Toronto’s urbanism is interesting, as it began its gentrified process relatively early compared to other cities in North America. In the ’90s, a conservative government under the leadership of Mike Harris introduced harsh fiscal austerity in Ontario, which saw many city services and projected cuts. That coincidentally coincided with anxiety over language laws and a referendum in Quebec. The result saw many businesses, especially banks, insurance, and marketing, relocate their operations out of Montreal towards Toronto. The result was a major relocation in people and capital up the St Lawerence towards the Golden Horseshoe. In less than a decade, Toronto overtook Montreal as the premiere Canadian city. Only, because of budget restrictions, Toronto never built up the necessary infrastructure in housing and transit to accommodate the new demand. So, like a shy teenage boy, Toronto awkwardly grew up fast with many cheaply built condos popping up all over the cityscape. To top it all off, the 2008 recession came and then the election of two right-wing mayors (Doug Ford and John Tory) on a platform of fiscal conservatism, only escalated the situation.

I had trouble connecting with my peers. I couldn’t understand why my classmates weren’t neurotic about the future. Everything seemed so scary, and the speed at which things were going only seemed to accelerate. Every classroom assignment or hallway rumour just became faster and faster until my thoughts turned into a continuous race. I felt like everyone around me could cope with life so much better, in a way I could not. Others so effortlessly detached from the rapid stress that comes from being an adolescent, stress that compounds while existing in a big city like Toronto, Ontario.

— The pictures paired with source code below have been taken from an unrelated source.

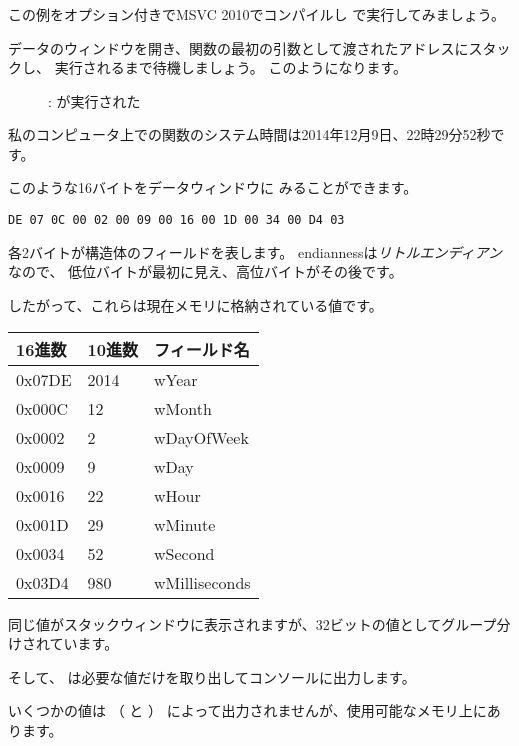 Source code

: ﻿\clearpage
\subsubsection{\olly}
\myindex{\olly}

この例をオプション付きでMSVC 2010でコンパイルし \olly で実行してみましょう。

データのウィンドウを開き、関数の最初の引数として渡されたアドレスにスタックし、
実行されるまで待機しましょう。 このようになります。

\begin{figure}[H]
\centering
{}
\caption{\olly:  が実行された}
\label{fig:struct_olly_1}
\end{figure}

私のコンピュータ上での関数のシステム時間は2014年12月9日、22時29分52秒です。



このような16バイトをデータウィンドウに
みることができます。
\begin{lstlisting}
DE 07 0C 00 02 00 09 00 16 00 1D 00 34 00 D4 03
\end{lstlisting}

各2バイトが構造体のフィールドを表します。
\gls{endianness}は\emph{リトルエンディアン}なので、
低位バイトが最初に見え、高位バイトがその後です。

したがって、これらは現在メモリに格納されている値です。

\begin{center}
\begin{tabular}{ | l | l | l | }
\hline
\headercolor{} 16進数 & 
\headercolor{} 10進数 & 
\headercolor{} フィールド名 \\
\hline
0x07DE & 2014	& wYear \\
\hline
0x000C & 12	& wMonth \\
\hline
0x0002 & 2	& wDayOfWeek \\
\hline
0x0009 & 9	& wDay \\
\hline
0x0016 & 22	& wHour \\
\hline
0x001D & 29	& wMinute \\
\hline
0x0034 & 52	& wSecond \\
\hline	
0x03D4 & 980	& wMilliseconds \\
\hline
\end{tabular}
\end{center}

同じ値がスタックウィンドウに表示されますが、32ビットの値としてグループ分けされています。

そして、 \printf は必要な値だけを取り出してコンソールに出力します。

いくつかの値は \printf （ と ）
によって出力されませんが、使用可能なメモリ上にあります。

They gave themselves permission for all the teen drama to just roll off their backs, and stand there with moxy and a little sneaky glare. I lost all of my baby fat in my checks and grew four inches in only a few months, a real fiery growth spurt. With the help of an Accutane prescription, my skin quickly cleared up of any redness, but left my face as dry as the Nevada desert. Suddenly, I transformed from a shy Asian kid to not even having to show my fake ID while picking booze. I grew up in a fairly white neighborhood, and most Caucasian folks can never guess your age correctly if you’re vaguely ethnic. All these big changes in a matter of months. And then, next thing you know, I stopped caring so much. 

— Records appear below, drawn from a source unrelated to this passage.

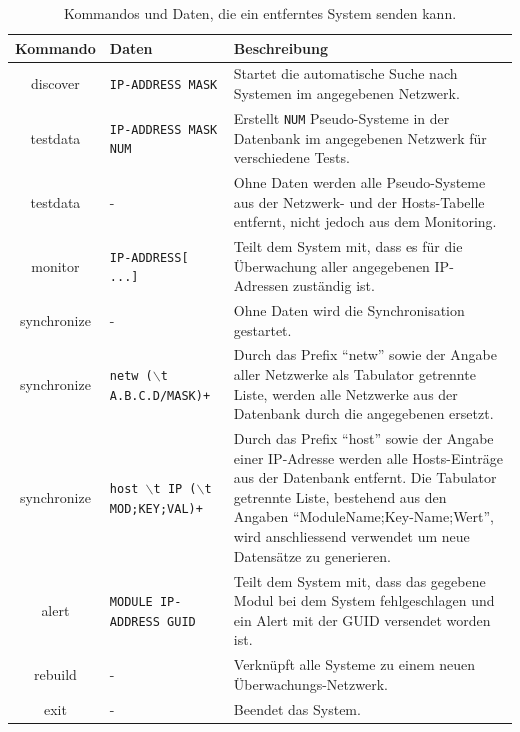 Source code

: \begin{table}[H]
\centering
\begin{tabular}{c|l|p{7.3cm}}
 \toprule
 Kommando & Daten & Beschreibung\\
 \midrule
 discover & \texttt{IP-ADDRESS MASK} & Startet die automatische Suche nach Systemen im angegebenen Netzwerk.\\
 \midrule
 testdata & \texttt{IP-ADDRESS MASK NUM} & Erstellt \texttt{NUM} Pseudo-Systeme in der Datenbank im angegebenen Netzwerk f\"ur verschiedene Tests.\\
 \midrule
 testdata & - & Ohne Daten werden alle Pseudo-Systeme aus der Netzwerk- und der Hosts-Tabelle entfernt, nicht jedoch aus dem Monitoring.\\
 \midrule
 monitor & \texttt{IP-ADDRESS[ ...]} & Teilt dem System mit, dass es f\"ur die \"Uberwachung aller angegebenen IP-Adressen zust\"andig ist.\\
 \midrule
 synchronize & - & Ohne Daten wird die Synchronisation gestartet.\\
 \midrule
 synchronize & \texttt{netw ($\backslash$t A.B.C.D/MASK)+} & Durch das Prefix "`netw"' sowie der Angabe aller Netzwerke als Tabulator getrennte Liste, werden alle Netzwerke aus der Datenbank durch die angegebenen ersetzt.\\
 \midrule
 synchronize & \texttt{host $\backslash$t IP ($\backslash$t MOD;KEY;VAL)+} & Durch das Prefix "`host"' sowie der Angabe einer IP-Adresse werden alle Hosts-Eintr\"age aus der Datenbank entfernt. Die Tabulator getrennte Liste, bestehend aus den Angaben "`ModuleName;Key-Name;Wert"', wird anschliessend verwendet um neue Datens\"atze zu generieren.\\
 \midrule
 alert & \texttt{MODULE IP-ADDRESS GUID} & Teilt dem System mit, dass das gegebene Modul bei dem System fehlgeschlagen und ein Alert mit der GUID versendet worden ist.\\
 \midrule
 rebuild & - & Verkn\"upft alle Systeme zu einem neuen \"Uberwachungs-Netzwerk.\\
 \midrule
 exit & - & Beendet das System.\\
 \bottomrule
\end{tabular}
\caption[Kommandos f\"ur entfernte Systeme]{Kommandos und Daten, die ein entferntes System senden kann.}
\label{tbl:praxis-basis-kernel-remote}
\end{table}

Just like everyone around me, after lots of trial and error, I was able to imitate that ironic careless apathy. Effortless, my vibe and wardrobe started to look more like Keanu Reeves or Kurt Cobain. I let my hair grow out long for the first time. Suddenly, those large oversized navy blue dress shirts went unbuttoned and untucked, but the area of damaged scarred skin I had to hide from my classmates became larger and larger. Eventually, the little pocket knife that I used to hide to hurt myself got replaced with a DIY stick-and-poke tattoo kit. And just like my friends, all the little scars that we so desperately tried to hide were replaced by flowers and smelling faces all over our underaged bodies. My new affinity for style drew attention but also gave me cred to the mid-2010s fashion. It was a weird time to be a youth in Toronto when the hipster style was dying and becoming cheugy, but the new Gen-Z street styles had yet to be fully realized. As an astrologist would say, I was in the cusps between eras.

The next thing I knew I spent my free time after school editing in the film room and chilling out with the other burnouts in the park by the ravine we affectionally nicknamed, “smokers”. This strange piece of grassland next to a major road offered a transcended space, magically placed between the stresses of school and home life, suspended from any responsibilities. All those youthful memories now feel like a distant dream, like a bad trip. Memories that have been warped from all the drugs; washed off from my brain like the graffiti that used to decorate the exterior of the building. You just had to be there.